Microsoft will phone home with lots of data? I'm shocked! Shocked, I tell you! I would never have guessed Microsoft would do something like this!
Posted on July 29, 2015
If you use Skype's AI-powered real-time translator, brief recordings of your calls may be passed to human contractors, who are expected to listen in and correct the software's translations to improve it. That means 10-second or so snippets of your sweet nothings, mundane details of life, personal information, family arguments …
... to a friend of mine who is the proud father of two teenage boys. He is not a techie. The boys play Xbox games.
Disclaimer: this does not affect me directly. I do not use Windows 10, or Xbox. I use Windows 7, on one laptop only, and that's only because I have no choice: professional grade photo processing software is only available for Windows or for Mac. I chose not to pay the Cupertino Tax. Windows Update is disabled, and I spent a lot of time removing the slurp-happy Updates from Windows 7. Yes, these exist.
Said father went to check on the Microsoft Voice Data Privacy Dashboard.
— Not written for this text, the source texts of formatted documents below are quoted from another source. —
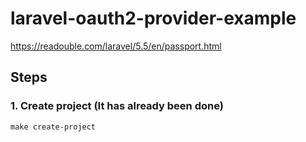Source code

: # laravel-oauth2-provider-example
https://readouble.com/laravel/5.5/en/passport.html

## Steps
### 1. Create project (It has already been done)
    make create-project

    
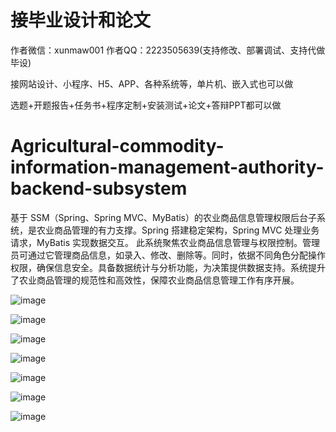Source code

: # 接毕业设计和论文
作者微信：xunmaw001  作者QQ：2223505639(支持修改、部署调试、支持代做毕设)

接网站设计、小程序、H5、APP、各种系统等，单片机、嵌入式也可以做

选题+开题报告+任务书+程序定制+安装测试+论文+答辩PPT都可以做
# Agricultural-commodity-information-management-authority-backend-subsystem
基于 SSM（Spring、Spring MVC、MyBatis）的农业商品信息管理权限后台子系统，是农业商品管理的有力支撑。Spring 搭建稳定架构，Spring MVC 处理业务请求，MyBatis 实现数据交互。  此系统聚焦农业商品信息管理与权限控制。管理员可通过它管理商品信息，如录入、修改、删除等。同时，依据不同角色分配操作权限，确保信息安全。具备数据统计与分析功能，为决策提供数据支持。系统提升了农业商品管理的规范性和高效性，保障农业商品信息管理工作有序开展。 

![image](https://github.com/user-attachments/assets/e83dd559-7307-4498-af36-a87c8b5365a2)

![image](https://github.com/user-attachments/assets/6d8227ac-fc48-4311-afe1-14703ddb3973)

![image](https://github.com/user-attachments/assets/e8a592aa-5117-4a94-9824-424a040917ba)

![image](https://github.com/user-attachments/assets/6245aa63-5146-4a31-948c-7bfad7e83111)

![image](https://github.com/user-attachments/assets/bf09132e-49e7-4177-ae8e-19ab9ede580f)

![image](https://github.com/user-attachments/assets/6e69239f-20eb-4f06-a143-14a1b82bac4d)

![image](https://github.com/user-attachments/assets/1089f866-1fda-49b4-acb2-bdc70fde15b6)
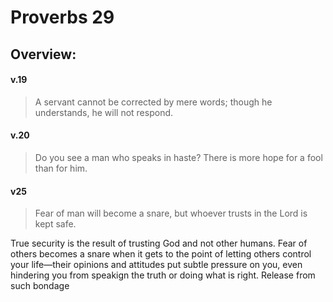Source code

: # Proverbs 29

## Overview:

#### v.19
>A servant cannot be corrected by mere words; though he understands, he will not respond.

#### v.20
>Do you see a man who speaks in haste? There is more hope for a fool than for him.

#### v25
>Fear of man will become a snare, but whoever trusts in the Lord is kept safe.

True security is the result of trusting God and not other humans. Fear of others becomes a snare when it gets to the point of letting others control your life—their opinions and attitudes put subtle pressure on you, even hindering you from speakign the truth or doing what is right. Release from such bondage


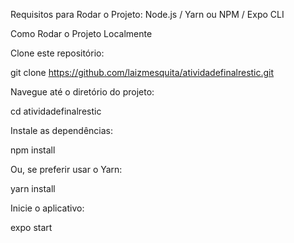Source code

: 
Requisitos para Rodar o Projeto: Node.js / Yarn ou NPM / Expo CLI


Como Rodar o Projeto Localmente


Clone este repositório:

git clone https://github.com/laizmesquita/atividadefinalrestic.git

Navegue até o diretório do projeto:

cd atividadefinalrestic

Instale as dependências:

npm install

Ou, se preferir usar o Yarn:

yarn install

Inicie o aplicativo:

expo start
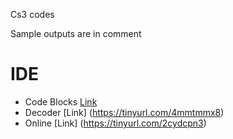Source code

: Cs3 codes

Sample outputs are in comment

# IDE

- Code Blocks [Link](https://tinyurl.com/f8cfs5uh)
- Decoder [Link] (https://tinyurl.com/4mmtmmx8)
- Online [Link] (https://tinyurl.com/2cydcpn3)
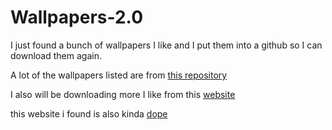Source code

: # Wallpapers-2.0 

I just found a bunch of wallpapers I like and I put them into a github so I can download them again.

A lot of the wallpapers listed are from [this repository](https://github.com/ChristianChiarulli/Wallpapers)

I also will be downloading more I like from this [website](https://www.wallpaperengine.space/collections)

this website i found is also kinda [dope](https://uhdpixel.com/)
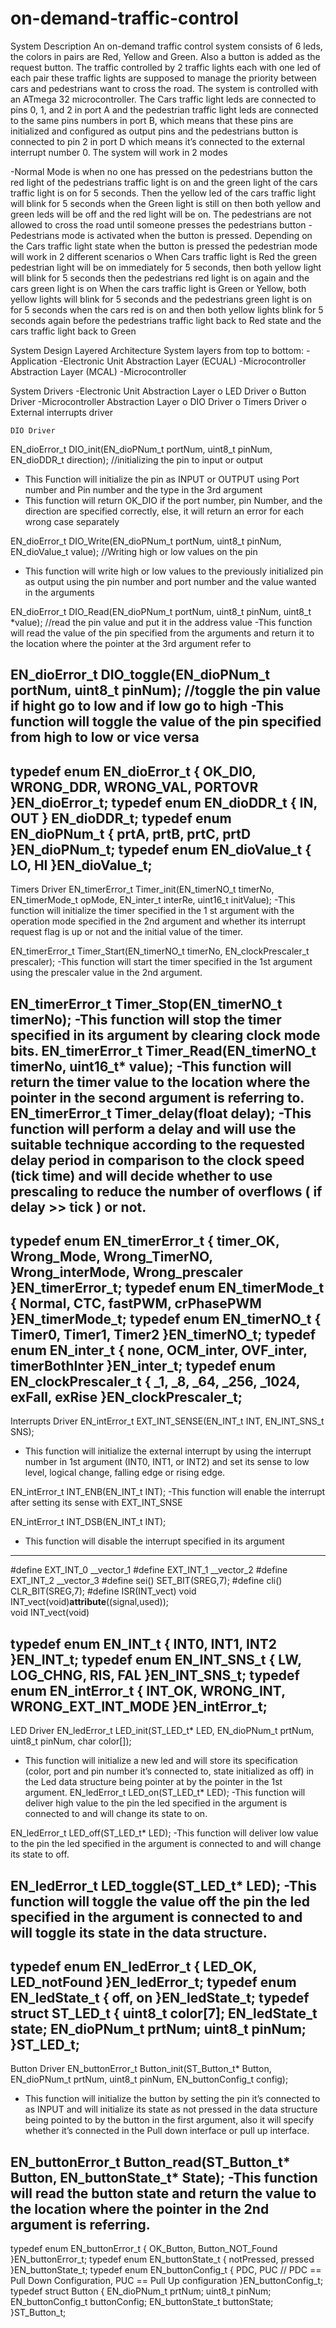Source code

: # on-demand-traffic-control
System Description
An on-demand traffic control system consists of 6 leds, the colors in pairs are Red, Yellow and
Green. Also a button is added as the request button. The traffic controlled by 2 traffic lights each
with one led of each pair these traffic lights are supposed to manage the priority between cars
and pedestrians want to cross the road. The system is controlled with an ATmega 32
microcontroller. The Cars traffic light leds are connected to pins 0, 1, and 2 in port A and the
pedestrian traffic light leds are connected to the same pins numbers in port B, which means that
these pins are initialized and configured as output pins and the pedestrians button is connected
to pin 2 in port D which means it’s connected to the external interrupt number 0.
The system will work in 2 modes

-Normal Mode is when no one has pressed on the pedestrians button the red light of
    the pedestrians traffic light is on and the green light of the cars traffic light is on for
    5 seconds. Then the yellow led of the cars traffic light will blink for 5 seconds when
    the Green light is still on then both yellow and green leds will be off and the red
    light will be on. The pedestrians are not allowed to cross the road until someone
    presses the pedestrians button
-Pedestrians mode is activated when the button is pressed. Depending on the Cars
    traffic light state when the button is pressed the pedestrian mode will work in 2
    different scenarios
    o When Cars traffic light is Red the green pedestrian light will be on
    immediately for 5 seconds, then both yellow light will blink for 5 seconds
    then the pedestrians red light is on again and the cars green light is on
    When the cars traffic light is Green or Yellow, both yellow lights will blink for
    5 seconds and the pedestrians green light is on for 5 seconds when the cars
    red is on and then both yellow lights blink for 5 seconds again before the
    pedestrians traffic light back to Red state and the cars traffic light back to
    Green
    
System Design
Layered Architecture
System layers from top to bottom:
-Application
-Electronic Unit Abstraction Layer (ECUAL)
-Microcontroller Abstraction Layer (MCAL)
-Microcontroller

System Drivers
-Electronic Unit Abstraction Layer
    o LED Driver
    o Button Driver
-Microcontroller Abstraction Layer
    o DIO Driver
    o Timers Driver
    o External interrupts driver
    
    DIO Driver
EN_dioError_t DIO_init(EN_dioPNum_t portNum, uint8_t pinNum, EN_dioDDR_t
direction); //initializing the pin to input or output
- This Function will initialize the pin as INPUT or OUTPUT using Port
number and Pin number and the type in the 3rd argument
- This function will return OK_DIO if the port number, pin Number, and the
direction are specified correctly, else, it will return an error for
each wrong case separately

EN_dioError_t DIO_Write(EN_dioPNum_t portNum, uint8_t pinNum, EN_dioValue_t
value); //Writing high or low values on the pin
- This function will write high or low values to the previously
initialized pin as output using the pin number and port number and the
value wanted in the arguments

EN_dioError_t DIO_Read(EN_dioPNum_t portNum, uint8_t pinNum, uint8_t *value);
//read the pin value and put it in the address value
-This function will read the value of the pin specified from the
arguments and return it to the location where the pointer at the 3rd
argument refer to


EN_dioError_t DIO_toggle(EN_dioPNum_t portNum, uint8_t pinNum); //toggle the pin
value if hight go to low and if low go to high
 -This function will toggle the value of the pin specified from high to
low or vice versa
-------------------------------------------------------------------------------------
typedef enum EN_dioError_t
{
OK_DIO, WRONG_DDR, WRONG_VAL, PORTOVR
}EN_dioError_t;
typedef enum EN_dioDDR_t
{
IN, OUT
} EN_dioDDR_t;
typedef enum EN_dioPNum_t
{
prtA, prtB, prtC, prtD
}EN_dioPNum_t;
typedef enum EN_dioValue_t
{
LO, HI
}EN_dioValue_t;
---------------------------------------------------------
Timers Driver
EN_timerError_t Timer_init(EN_timerNO_t timerNo, EN_timerMode_t opMode, EN_inter_t
interRe, uint16_t initValue);
 -This function will initialize the timer specified in the 1 st argument
with the operation mode specified in the 2nd argument and whether its
interrupt request flag is up or not and the initial value of the timer.

EN_timerError_t Timer_Start(EN_timerNO_t timerNo, EN_clockPrescaler_t prescaler);
 -This function will start the timer specified in the 1st argument using
the prescaler value in the 2nd argument.

EN_timerError_t Timer_Stop(EN_timerNO_t timerNo);
-This function will stop the timer specified in its argument by clearing
clock mode bits.
EN_timerError_t Timer_Read(EN_timerNO_t timerNo, uint16_t* value);
-This function will return the timer value to the location where the
pointer in the second argument is referring to.
EN_timerError_t Timer_delay(float delay);
-This function will perform a delay and will use the suitable technique according to
the requested delay period in comparison to the clock speed (tick time) and will
decide whether to use prescaling to reduce the number of overflows ( if delay >>
tick ) or not.
---------------------------------------------------------------------------------------------
typedef enum EN_timerError_t
{
timer_OK, Wrong_Mode, Wrong_TimerNO, Wrong_interMode, Wrong_prescaler
}EN_timerError_t;
typedef enum EN_timerMode_t
{
Normal, CTC, fastPWM, crPhasePWM
}EN_timerMode_t;
typedef enum EN_timerNO_t
{
Timer0, Timer1, Timer2
}EN_timerNO_t;
typedef enum EN_inter_t
{
none, OCM_inter, OVF_inter, timerBothInter
}EN_inter_t;
typedef enum EN_clockPrescaler_t
{
_1, _8, _64, _256, _1024, exFall, exRise
}EN_clockPrescaler_t;
----------------------------------------------------------------------------------------
Interrupts Driver
EN_intError_t EXT_INT_SENSE(EN_INT_t INT, EN_INT_SNS_t SNS);
- This function will initialize the external interrupt by using the
interrupt number in 1st argument (INT0, INT1, or INT2) and set its sense
to low level, logical change, falling edge or rising edge.

EN_intError_t INT_ENB(EN_INT_t INT);
 -This function will enable the interrupt after setting its sense with
EXT_INT_SNSE

EN_intError_t INT_DSB(EN_INT_t INT);
- This function will disable the interrupt specified in its argument
-------------------------------------------------------------------------------------------
#define EXT_INT_0
 __vector_1
#define EXT_INT_1
 __vector_2
#define EXT_INT_2
 __vector_3
#define sei() SET_BIT(SREG,7);
#define cli() CLR_BIT(SREG,7);
#define ISR(INT_vect) void INT_vect(void)__attribute__((signal,used));\
void INT_vect(void)

typedef enum EN_INT_t
{
INT0, INT1, INT2
}EN_INT_t;
typedef enum EN_INT_SNS_t
{
LW, LOG_CHNG, RIS, FAL
}EN_INT_SNS_t;
typedef enum EN_intError_t
{
INT_OK, WRONG_INT, WRONG_EXT_INT_MODE
}EN_intError_t;
----------------------------------------------------------------------------
LED Driver
EN_ledError_t LED_init(ST_LED_t* LED, EN_dioPNum_t prtNum, uint8_t pinNum, char
color[]);
- This function will initialize a new led and will store its specification
(color, port and pin number it’s connected to, state initialized as off)
in the Led data structure being pointer at by the pointer in the 1st
argument.
EN_ledError_t LED_on(ST_LED_t* LED);
-This function will deliver high value to the pin the led specified in
the argument is connected to and will change its state to on.

EN_ledError_t LED_off(ST_LED_t* LED);
-This function will deliver low value to the pin the led specified in the
argument is connected to and will change its state to off.

EN_ledError_t LED_toggle(ST_LED_t* LED);
-This function will toggle the value off the pin the led specified in the
argument is connected to and will toggle its state in the data
structure.
---------------------------------------------------------------------------------------
typedef enum EN_ledError_t
{
LED_OK, LED_notFound
}EN_ledError_t;
typedef enum EN_ledState_t
{
off, on
}EN_ledState_t;
typedef struct ST_LED_t
{
uint8_t color[7];
EN_ledState_t state;
EN_dioPNum_t prtNum;
uint8_t pinNum;
}ST_LED_t;
----------------------------------------------------------------------
Button Driver
EN_buttonError_t Button_init(ST_Button_t* Button, EN_dioPNum_t prtNum, uint8_t
pinNum, EN_buttonConfig_t config);
- This function will initialize the button by setting the pin it’s
connected to as INPUT and will initialize its state as not pressed in
the data structure being pointed to by the button in the first argument,
also it will specify whether it’s connected in the Pull down interface
or pull up interface.

EN_buttonError_t Button_read(ST_Button_t* Button, EN_buttonState_t* State);
-This function will read the button state and return the value to the location where
the pointer in the 2nd argument is referring.
-----------------------------------------------------------------------------------------------------
typedef enum EN_buttonError_t
{
OK_Button, Button_NOT_Found
}EN_buttonError_t;
typedef enum EN_buttonState_t
{
notPressed, pressed
}EN_buttonState_t;
typedef enum EN_buttonConfig_t
{
PDC, PUC // PDC == Pull Down Configuration, PUC == Pull Up configuration
}EN_buttonConfig_t;
typedef struct Button
{
EN_dioPNum_t prtNum;
uint8_t pinNum;
EN_buttonConfig_t buttonConfig;
EN_buttonState_t buttonState;
}ST_Button_t;
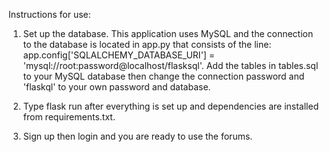 Instructions for use:

1. Set up the database. This application uses MySQL and the connection to the database is located in app.py that consists of the line: app.config['SQLALCHEMY_DATABASE_URI'] = 'mysql://root:password@localhost/flasksql'. Add the tables in tables.sql to your MySQL database then change the connection password and 'flaskql' to your own password and database.

2. Type flask run after everything is set up and dependencies are installed from requirements.txt. 

3. Sign up then login and you are ready to use the forums.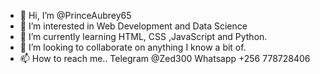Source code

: - 👋 Hi, I’m @PrinceAubrey65
- 👀 I’m interested in Web Development and Data Science
- 🌱 I’m currently learning HTML, CSS ,JavaScript and Python.
- 💞️ I’m looking to collaborate on anything I know a bit of.
- 📫 How to reach me.. Telegram @Zed300 Whatsapp +256 778728406

<!---
PrinceAubrey65/PrinceAubrey65 is a ✨ special ✨ repository because its `README.md` (this file) appears on your GitHub profile.
You can click the Preview link to take a look at your changes.
--->
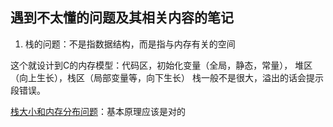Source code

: ## 遇到不太懂的问题及其相关内容的笔记

1. 栈的问题：不是指数据结构，而是指与内存有关的空间

这个就设计到C的内存模型：代码区，初始化变量（全局，静态，常量）， 堆区（向上生长），栈区（局部变量等，向下生长）
栈一般不是很大，溢出的话会提示段错误。

[栈大小和内存分布问题](http://www.cnblogs.com/zmlctt/p/3987181.html)：基本原理应该是对的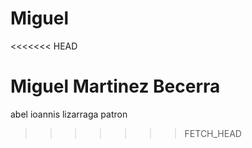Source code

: Miguel
======
<<<<<<< HEAD

Miguel Martinez Becerra
=======
abel ioannis lizarraga patron 
>>>>>>> FETCH_HEAD
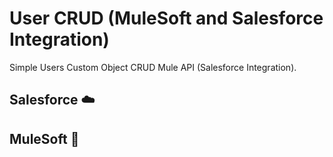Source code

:# User CRUD (MuleSoft and Salesforce Integration)
Simple Users Custom Object CRUD Mule API (Salesforce Integration).

## Salesforce ☁️

## MuleSoft 🔗
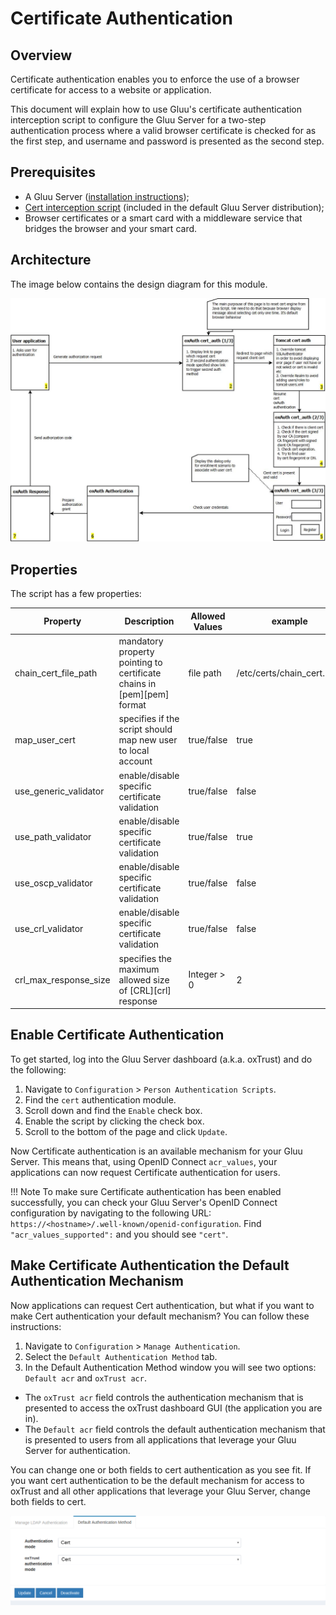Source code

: # Certificate Authentication

## Overview
Certificate authentication enables you to enforce the use of a browser certificate for access to a website or application. 

This document will explain how to use Gluu's certificate authentication interception script to configure the Gluu Server for a two-step authentication process where a valid browser certificate is checked for as the first step, and username and password is presented as the second step.

## Prerequisites 
- A Gluu Server ([installation instructions](../installation-guide/index.md));
- [Cert interception script](https://github.com/GluuFederation/oxAuth/blob/master/Server/integrations/cert/UserCertExternalAuthenticator.py) (included in the default Gluu Server distribution);
- Browser certificates or a smart card with a middleware service that bridges the browser and your smart card.

## Architecture 
The image below contains the design diagram for this module.

![cert-design](../img/admin-guide/multi-factor/cert-design.jpg)

## Properties 

The script has a few properties:

|       Property        |Description|   Allowed Values                  |example|
|-------|--------------|------------|-----------------|
|chain_cert_file_path   |mandatory property pointing to certificate chains in [pem][pem] format |file path| /etc/certs/chain_cert.pem   |
|map_user_cert          |specifies if the script should map new user to local account           |true/false| true|
|use_generic_validator  |enable/disable specific certificate validation                         |true/false| false|
|use_path_validator     |enable/disable specific certificate validation                         |true/false| true|
|use_oscp_validator|enable/disable specific certificate validation                              |true/false| false|
|use_crl_validator|enable/disable specific certificate validation                               |true/false| false|
|crl_max_response_size  |specifies the maximum allowed size of [CRL][crl] response              | Integer > 0| 2|

## Enable Certificate Authentication

To get started, log into the Gluu Server dashboard (a.k.a. oxTrust) and do the following: 

1. Navigate to `Configuration` > `Person Authentication Scripts`.
2. Find the `cert` authentication module.  
3. Scroll down and find the `Enable` check box. 
4. Enable the script by clicking the check box.
5. Scroll to the bottom of the page and click `Update`. 

Now Certificate authentication is an available mechanism for your Gluu Server. This means that, using OpenID Connect `acr_values`, your applications can now request Certificate authentication for users. 

!!! Note 
    To make sure Certificate authentication has been enabled successfully, you can check your Gluu Server's OpenID Connect configuration by navigating to the following URL: `https://<hostname>/.well-known/openid-configuration`. Find `"acr_values_supported":` and you should see `"cert"`. 

## Make Certificate Authentication the Default Authentication Mechanism

Now applications can request Cert authentication, but what if you want to make Cert authentication your default mechanism? You can follow these instructions: 

1. Navigate to `Configuration` > `Manage Authentication`. 
2. Select the `Default Authentication Method` tab. 
3. In the Default Authentication Method window you will see two options: `Default acr` and `oxTrust acr`. 

- The `oxTrust acr` field controls the authentication mechanism that is presented to access the oxTrust dashboard GUI (the application you are in).    
- The `Default acr` field controls the default authentication mechanism that is presented to users from all applications that leverage your Gluu Server for authentication.    

You can change one or both fields to cert authentication as you see fit. If you want cert authentication to be the default mechanism for access to oxTrust and all other applications that leverage your Gluu Server, change both fields to cert.  

![cert](../img/admin-guide/multi-factor/cert.png)
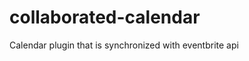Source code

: collaborated-calendar
=====================

Calendar plugin that is synchronized with eventbrite api
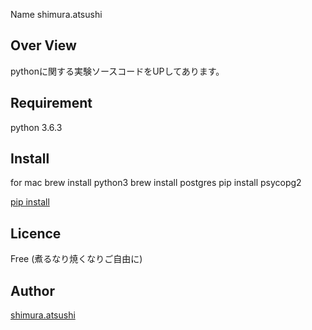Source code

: Name
shimura.atsushi

## Over View
pythonに関する実験ソースコードをUPしてあります。

## Requirement
python 3.6.3

## Install
for mac 
brew install python3
brew install postgres
pip install psycopg2

[pip install](https://qiita.com/ms-rock/items/6e4498a5963f3d9c4a67)

## Licence
Free
(煮るなり焼くなりご自由に)

## Author

[shimura.atsushi](https://qiita.com/shimura0714)
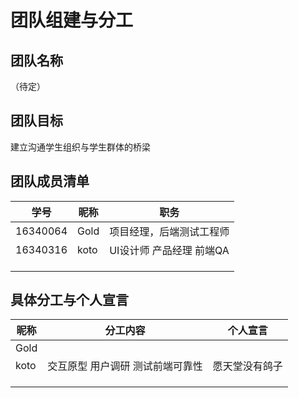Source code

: # 团队组建与分工

## 团队名称

（待定）



## 团队目标

建立沟通学生组织与学生群体的桥梁



## 团队成员清单

| 学号     | 昵称 | 职务                     |
| -------- | ---- | ------------------------ |
| 16340064 | Gold | 项目经理，后端测试工程师 |
| 16340316 | koto|UI设计师 产品经理 前端QA                         |
|          |      |                          |
|          |      |                          |
|          |      |                          |



## 具体分工与个人宣言

| 昵称 | 分工内容 | 个人宣言 |
| ---- | -------- | -------- |
| Gold |          |          |
| koto     | 交互原型  用户调研  测试前端可靠性      | 愿天堂没有鸽子         |
|      |          |          |
|      |          |          |
|      |          |          |

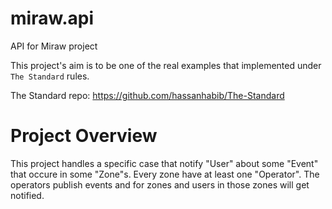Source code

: # miraw.api
API for Miraw project

This project's aim is to be one of the real examples that implemented under `The Standard` rules.

The Standard repo: https://github.com/hassanhabib/The-Standard

# Project Overview

This project handles a specific case that notify "User" about some "Event" that occure in some "Zone"s. Every zone have at least one "Operator". The operators publish events and for zones and users in those zones will get notified.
To his great shock and surprise, he discovered numerous voice recordings of his two sons, stored on Microsoft's servers. He does not recall ever giving Microsoft permission to record his sons' games conversations. Nor does he recall ever being asked - by Microsoft - if it would be OK to record.
There is, apparently, a way of disabling this
blatant invasion of privacy feature. But there is no conclusive evidence that it works. Microsoft uses weasel-words to confuse the issue:
Clearing your voice history will not stop Microsoft from continuing to collect your voice data from its voice-enabled products and services and associate it with your Microsoft account. To stop voice data collection, refer to the settings offered by the Microsoft product or service you’re using. [ ... ] You should be aware that clearing your voice activity will remove your audio recordings but may not remove all information associated with your voice activity.
What does this mean? Clearing the voice recordings doesn't actually delete them? Are transcripts being stored and kept even after deletion? Disabling voice collection on the Xbox is done differently than on Windows 10? Why is it not possible to disable voice collection from the Microsoft Voice Data Privacy Dashboard? Making it intentionally difficult for, and confusing, to, the user?
Microsoft gets customers’ permission before collecting and using their voice data.
Indeed, it's buried in the fine print out back, behind the shed. Or more accurately, in the terms and conditions fine print that users seldom ever read before clicking on "ok.. let's go see what this does?" type thing.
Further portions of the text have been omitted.